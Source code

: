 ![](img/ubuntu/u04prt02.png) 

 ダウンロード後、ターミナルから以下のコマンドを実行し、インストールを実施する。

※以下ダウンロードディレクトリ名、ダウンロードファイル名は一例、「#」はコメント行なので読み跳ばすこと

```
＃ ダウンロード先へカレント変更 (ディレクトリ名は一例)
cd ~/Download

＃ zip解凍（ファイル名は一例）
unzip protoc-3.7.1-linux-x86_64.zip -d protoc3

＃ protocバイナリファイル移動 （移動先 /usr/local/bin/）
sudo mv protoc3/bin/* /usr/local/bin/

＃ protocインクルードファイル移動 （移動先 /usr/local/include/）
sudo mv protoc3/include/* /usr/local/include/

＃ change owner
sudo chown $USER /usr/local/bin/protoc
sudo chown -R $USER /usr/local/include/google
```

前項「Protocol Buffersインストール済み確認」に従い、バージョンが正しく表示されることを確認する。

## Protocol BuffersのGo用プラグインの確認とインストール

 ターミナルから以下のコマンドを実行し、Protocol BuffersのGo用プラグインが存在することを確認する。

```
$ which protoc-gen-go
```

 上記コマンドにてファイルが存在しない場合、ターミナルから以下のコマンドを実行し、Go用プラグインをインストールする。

Task description:
Of the entries above, how many lines hold the word "ターミナルから以下のコマンドを実行し"? Give back only that number.

Solution to this task:
3